Poisson Distribution

Definition

Core Statement

The Poisson Distribution models the probability of a given number of events occurring in a fixed interval of time or space, assuming these events occur with a known constant mean rate and independently of the time since the last event.

Purpose

Model counts of rare events (e.g., car accidents, emails per hour, typos per page).
Baseline model for Count Regression (Poisson Regression).
Approximation for Binomial Distribution when $n$ is large and $p$ is small.

When to Use

Use Poisson When...

Counting discrete events ( $k = 0, 1, 2, \dots$ ).
Events are independent.
The average rate ( $λ$ ) is constant.
Two events cannot occur at the exact same instant.

Theoretical Background

Notation

X \sim Poisson (λ)

where $λ$ (lambda) is the average number of events per interval ( $λ > 0$ ).

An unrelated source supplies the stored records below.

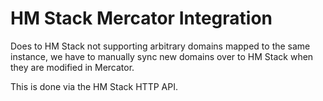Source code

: # HM Stack Mercator Integration

Does to HM Stack not supporting arbitrary domains mapped to the same instance, we have to manually sync new domains over to HM Stack when they are modified in Mercator.

This is done via the HM Stack HTTP API.
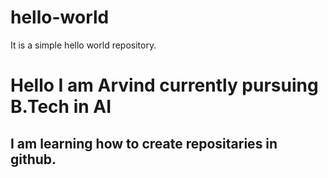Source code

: # hello-world
It is a simple hello world repository.
# Hello I am Arvind currently pursuing B.Tech in AI
## I am learning how to create repositaries in github.
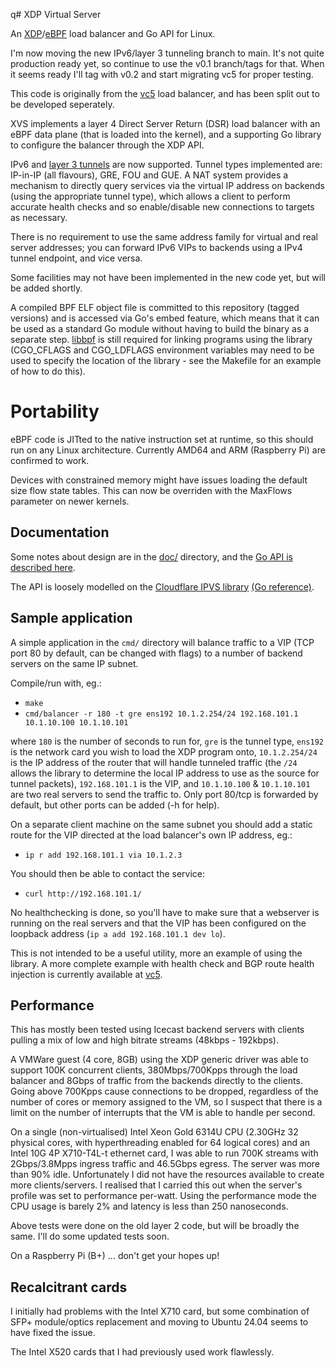q# XDP Virtual Server

An [XDP](https://en.wikipedia.org/wiki/Express_Data_Path)/[eBPF](https://en.wikipedia.org/wiki/EBPF)
load balancer and Go API for Linux.

I'm now moving the new IPv6/layer 3 tunneling branch to main. It's not
quite production ready yet, so continue to use the v0.1 branch/tags
for that. When it seems ready I'll tag with v0.2 and start migrating
vc5 for proper testing.

This code is originally from the
[vc5](https://github.com/davidcoles/vc5) load balancer, and has been
split out to be developed seperately.

XVS implements a layer 4 Direct Server Return (DSR) load
balancer with an eBPF data plane (that is loaded into the kernel), and a
supporting Go library to configure the balancer through the XDP
API.

IPv6 and [layer 3 tunnels](doc/tunnels.md) are now supported. Tunnel
types implemented are: IP-in-IP (all flavours), GRE, FOU and GUE. A
NAT system provides a mechanism to directly query services via the
virtual IP address on backends (using the appropriate tunnel type),
which allows a client to perform accurate health checks and so
enable/disable new connections to targets as necessary.

There is no requirement to use the same address family for virtual and
real server addresses; you can forward IPv6 VIPs to backends using a
IPv4 tunnel endpoint, and vice versa.

Some facilities may not have been implemented in the new code yet, but
will be added shortly.

A compiled BPF ELF object file is committed to this repository (tagged
versions) and is accessed via Go's embed feature, which means that it
can be used as a standard Go module without having to build the binary
as a separate step. [libbpf](https://github.com/libbpf/libbpf) is
still required for linking programs using the library (CGO_CFLAGS and
CGO_LDFLAGS environment variables may need to be used to specify the
location of the library - see the Makefile for an example of how to do
this).

# Portability

eBPF code is JITted to the native instruction set at runtime, so this
should run on any Linux architecture. Currently AMD64 and ARM
(Raspberry Pi) are confirmed to work.

Devices with constrained memory might have issues loading the default
size flow state tables. This can now be overriden with the MaxFlows
parameter on newer kernels.

## Documentation

Some notes about design are in the [doc/](doc/) directory, and the [Go
API is described here](https://pkg.go.dev/github.com/davidcoles/xvs).

The API is loosely modelled on the [Cloudflare IPVS
library](https://github.com/cloudflare/ipvs) [(Go
reference)](https://pkg.go.dev/github.com/cloudflare/ipvs).

## Sample application

A simple application in the `cmd/` directory will balance traffic
to a VIP (TCP port 80 by default, can be changed with flags) to a
number of backend servers on the same IP subnet.

Compile/run with, eg.:

* `make`
* `cmd/balancer -r 180 -t gre ens192 10.1.2.254/24 192.168.101.1 10.1.10.100 10.1.10.101`

where `180` is the number of seconds to run for, `gre` is the tunnel
type, `ens192` is the network card you wish to load the XDP program
onto, `10.1.2.254/24` is the IP address of the router that will handle
tunneled traffic (the `/24` allows the library to determine the local
IP address to use as the source for tunnel packets), `192.168.101.1`
is the VIP, and `10.1.10.100` & `10.1.10.101` are two real servers to
send the traffic to. Only port 80/tcp is forwarded by default, but
other ports can be added (-h for help).

On a separate client machine on the same subnet you should add a
static route for the VIP directed at the load balancer's own IP
address, eg.:

* `ip r add 192.168.101.1 via 10.1.2.3`

You should then be able to contact the service:

* `curl http://192.168.101.1/`

No healthchecking is done, so you'll have to make sure that a
webserver is running on the real servers and that the VIP has been
configured on the loopback address (`ip a add 192.168.101.1 dev lo`).

This is not intended to be a useful utility, more an example of using
the library.  A more complete example with health check and BGP route
health injection is currently available at
[vc5](https://github.com/davidcoles/vc5).


## Performance

This has mostly been tested using Icecast backend servers with clients
pulling a mix of low and high bitrate streams (48kbps - 192kbps).

A VMWare guest (4 core, 8GB) using the XDP generic driver was able to
support 100K concurrent clients, 380Mbps/700Kpps through the load
balancer and 8Gbps of traffic from the backends directly to the
clients. Going above 700Kpps cause connections to be dropped,
regardless of the number of cores or memory assigned to the VM, so I
suspect that there is a limit on the number of interrupts that the VM
is able to handle per second.

On a single (non-virtualised) Intel Xeon Gold 6314U CPU (2.30GHz 32
physical cores, with hyperthreading enabled for 64 logical cores) and
an Intel 10G 4P X710-T4L-t ethernet card, I was able to run 700K
streams with 2Gbps/3.8Mpps ingress traffic and 46.5Gbps egress. The
server was more than 90% idle. Unfortunately I did not have the
resources available to create more clients/servers. I realised that I
carried this out when the server's profile was set to performance
per-watt. Using the performance mode the CPU usage is barely 2% and
latency is less than 250 nanoseconds.

Above tests were done on the old layer 2 code, but will be broadly the
same. I'll do some updated tests soon.

On a Raspberry Pi (B+) ... don't get your hopes up!

## Recalcitrant cards

I initially had problems with the Intel X710 card, but some
combination of SFP+ module/optics replacement and moving to Ubuntu
24.04 seems to have fixed the issue.

The Intel X520 cards that I had previously used work flawlessly.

Probability Mass Function (PMF)

P (X = k) = \frac{λ^{k} e^{- λ}}{k!}

$e \approx 2.71828$ (Euler's number).
$k!$ is the factorial of $k$ .

Properties

Property	Formula
Mean	$E [X] = λ$
Variance	$Var (X) = λ$
Standard Deviation	$σ = \sqrt{λ}$
Mode	$⌊ λ ⌋$

Equidispersion

A key property of Poisson is that Mean = Variance ( $λ$ ). If Variance > Mean, data is Overdispersed (use Negative Binomial).

Worked Example: Fast Food Drive-Thru

Problem

A fast food drive-thru gets an average of $λ = 5$ cars per minute during lunch.

Questions:

What is the probability of exactly 3 cars arriving in a minute?
What is the probability of 0 cars (a quiet minute)?

Solution:

1. Exactly 3 cars:

P (X = 3) = \frac{5^{3} e^{- 5}}{3!} = \frac{125 \times 0.0067}{6} \approx 0.140

Result: ~14% chance.

2. Zero cars:

P (X = 0) = \frac{5^{0} e^{- 5}}{0!} = \frac{1 \times 0.0067}{1} \approx 0.0067

Result: ~0.67% chance (very rare to be empty).

Assumptions

Independence: Arrival of one event doesn't affecting probability of another.
Homogeneity: Rate $λ$ is constant over the interval.
No Simultaneous Events: Events happen one at a time.

Limitations

Pitfalls

Overdispersion: Real data often has variance > mean (clumping). Using Poisson here yields falsely small standard errors.
Zero-Inflation: If you have many more zeros than predicted (e.g., store is closed), use Zero-Inflated Poisson (ZIP).
Variable Rate: If rate changes over time (rush hour vs night), use non-homogeneous Poisson process.

Python Implementation

from scipy.stats import poisson
import numpy as np
import matplotlib.pyplot as plt

# Lambda = 5
lam = 5
dist = poisson(mu=lam)

# P(X = 3)
p_3 = dist.pmf(3)
print(f"P(X=3): {p_3:.4f}")

# Visualize
x = np.arange(0, 15)
plt.bar(x, dist.pmf(x), alpha=0.7)
plt.title(f"Poisson Distribution (λ={lam})")
plt.xlabel("Number of Events")
plt.ylabel("Probability")
plt.show()

R Implementation

# Lambda = 5
lam <- 5

# P(X = 3)
dpois(3, lambda = lam)

# P(X <= 2)
ppois(2, lambda = lam)

# Random Sample
rpois(10, lambda = lam)

Interpretation Guide

Scenario	Interpretation
$λ = 1$	Rare events. Distribution is right-skewed. Mode at 0 or 1.
$λ = 20$	Frequent events. Distribution looks symmetric (Normal).
Var > Mean	Overdispersion. Model assumption violated.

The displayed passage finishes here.